Il N 34 di Nostro Tempo,afferma in prima pagina che il dialogo tra Islam e cristianesimo è possibile, perché alcune donne musulmane, si sono incontrate con le Carmelitane di Montegibbio.
Parto da questa notizia non per criticare ma per allargare il discorso.
L'istruzione su Cristianesimo ed Islam dei vescovi Emiliano Romagnoli,nella presentazione iniziale ricorda che ,con i musulmani, le sole iniziative culturali e la stessa assistenza caritativa non sono sufficienti, perché ci troviamo di fronte a due mondi troppo diversi. Occorre scendere sul campo razionale.
Anche il Papa , a Ratisbona, ha invitato ad usare la ragione.Egli parlava della ragione in campo religioso io vorrei qui parlare della ragione in campo scientifico ed in particolare a proposito della evoluzione.
Trovo su un sito islamico ( www.alhuda.it/ita/index.asp) nella sezione Islam e scienze, al titolo “stadi della creazione dell'uomo.a” il versetto del Corano (sura n.23 versetti 12 -16) secondo cui Dio ha creato l'uomo da un estratto di argilla da cui poi fece una goccia di sperma , poi un embrione .
Si dice che la parola araba “alaqah” oltre che argilla significa anche sanguisuga e grumo di sangue e che un altro termine arabo, che definisce uno stadio successivo dell'embrione “mudghah” significa sostanza masticata. A questo punto vengono affiancate due foto di un embrione al primissimo stadio a forma allungata , simile ad un verme e quella di una sanguisuga per dire che il Corano è confermato dalla scienza. C'è anche una seconda foto sempre di un embrione più cresciuto con il bordo frastagliato e semicircolare. A questa foto si affianca quella di un cewingum masticato e si trovano delle somiglianze.
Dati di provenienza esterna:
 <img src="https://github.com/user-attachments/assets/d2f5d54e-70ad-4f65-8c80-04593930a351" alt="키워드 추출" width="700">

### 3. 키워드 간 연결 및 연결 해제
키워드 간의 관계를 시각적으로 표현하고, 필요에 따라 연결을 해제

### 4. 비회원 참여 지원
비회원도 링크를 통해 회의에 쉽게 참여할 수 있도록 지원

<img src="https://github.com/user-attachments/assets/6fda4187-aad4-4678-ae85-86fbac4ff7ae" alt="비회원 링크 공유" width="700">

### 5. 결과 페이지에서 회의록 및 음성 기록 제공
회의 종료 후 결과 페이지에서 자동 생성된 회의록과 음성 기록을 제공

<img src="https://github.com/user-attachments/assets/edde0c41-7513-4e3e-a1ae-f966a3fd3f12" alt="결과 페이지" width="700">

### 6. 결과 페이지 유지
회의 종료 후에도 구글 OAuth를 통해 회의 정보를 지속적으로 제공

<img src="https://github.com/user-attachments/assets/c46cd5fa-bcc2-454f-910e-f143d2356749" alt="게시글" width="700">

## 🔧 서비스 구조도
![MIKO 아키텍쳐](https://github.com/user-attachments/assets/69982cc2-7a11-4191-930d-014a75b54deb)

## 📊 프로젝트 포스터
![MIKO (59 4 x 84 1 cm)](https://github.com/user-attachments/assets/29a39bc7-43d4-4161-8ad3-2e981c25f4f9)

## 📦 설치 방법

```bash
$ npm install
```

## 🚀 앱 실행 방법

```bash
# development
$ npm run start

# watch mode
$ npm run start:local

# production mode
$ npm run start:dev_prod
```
. Il Corano dunque sarebbe così confermato dalla scienza perché Dio vuole che l'uomo conosca, mentre nella Bibbia, si dice che Dio proibisce la conoscenza con il famoso albero del bene e del male. Il cristianesimo vieterebbe la conoscenza scientifica , mentre il Corano la incoraggerebbe
Penso che siamo d'accordo nel ritenere che questo tipo di prove non abbiano valore , anche perché l'origine dell'uomo è legata al lungo processo dell' evoluzione (che non esclude la creazione).
A dire il vero in questo sito islamico, ci sono accenni all'evoluzione e al Big Bang, ma questi vengono fatti paragonando “il cielo che era fumo”( Corano,sura n.41 versetto11) allo stato gassoso della materia iniziale, un po' come una certa apologetica biblica maldestra faceva paragonando i 6 giorni della creazione alle ere geologiche. I paragoni continuano , ma tutti cercano somiglianze tra due realtà incongruenti ; da una parte un testo letterario antico e dall'altra le affermazioni della scienza sperimentale. I campi di affermazione tra i due termini ( libro religioso e scienze), pur rivolgendosi allo stesso uomo e parlando dell'unica verità, sono diversi e quindi non direttamente paragonabili.
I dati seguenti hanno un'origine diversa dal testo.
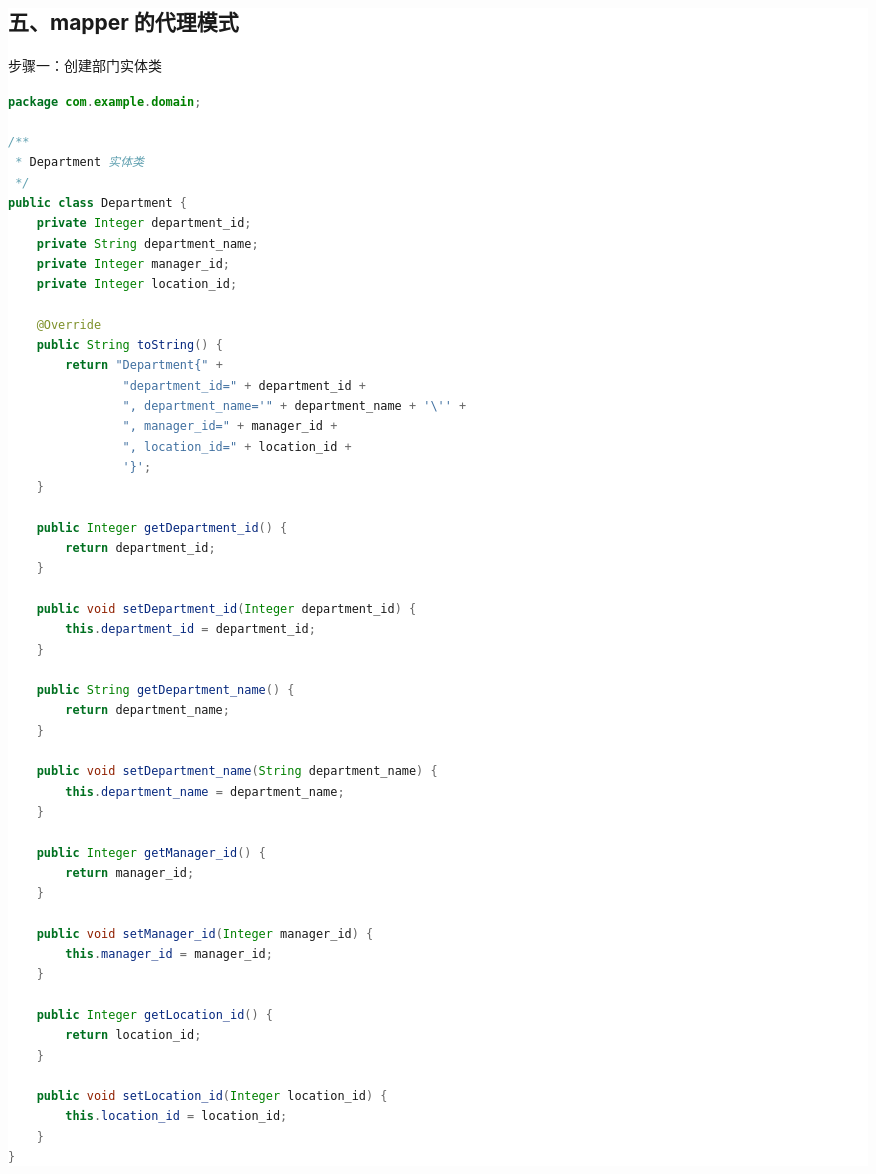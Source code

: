 ## 五、mapper 的代理模式

步骤一：创建部门实体类

```java
package com.example.domain;

/**
 * Department 实体类
 */
public class Department {
    private Integer department_id;
    private String department_name;
    private Integer manager_id;
    private Integer location_id;

    @Override
    public String toString() {
        return "Department{" +
                "department_id=" + department_id +
                ", department_name='" + department_name + '\'' +
                ", manager_id=" + manager_id +
                ", location_id=" + location_id +
                '}';
    }

    public Integer getDepartment_id() {
        return department_id;
    }

    public void setDepartment_id(Integer department_id) {
        this.department_id = department_id;
    }

    public String getDepartment_name() {
        return department_name;
    }

    public void setDepartment_name(String department_name) {
        this.department_name = department_name;
    }

    public Integer getManager_id() {
        return manager_id;
    }

    public void setManager_id(Integer manager_id) {
        this.manager_id = manager_id;
    }

    public Integer getLocation_id() {
        return location_id;
    }

    public void setLocation_id(Integer location_id) {
        this.location_id = location_id;
    }
}
```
Il problema consiste nel vedere come l'islam si confronta con la scienza moderna.
Le cene e le feste multietniche la partecipazione al digiuno del Ramadan , i discorsi sulla pace,le visite di donne musulmane ad un convento di suore, facciamoli pure, coscienti però che se non è possibile interpretare o discutere in base alla ragione e alla scienza, le affermazioni del Corano , non raggiungeremo mai il nocciolo della questione ed il dialogo, rimanendo in superficie, risulterà sterile.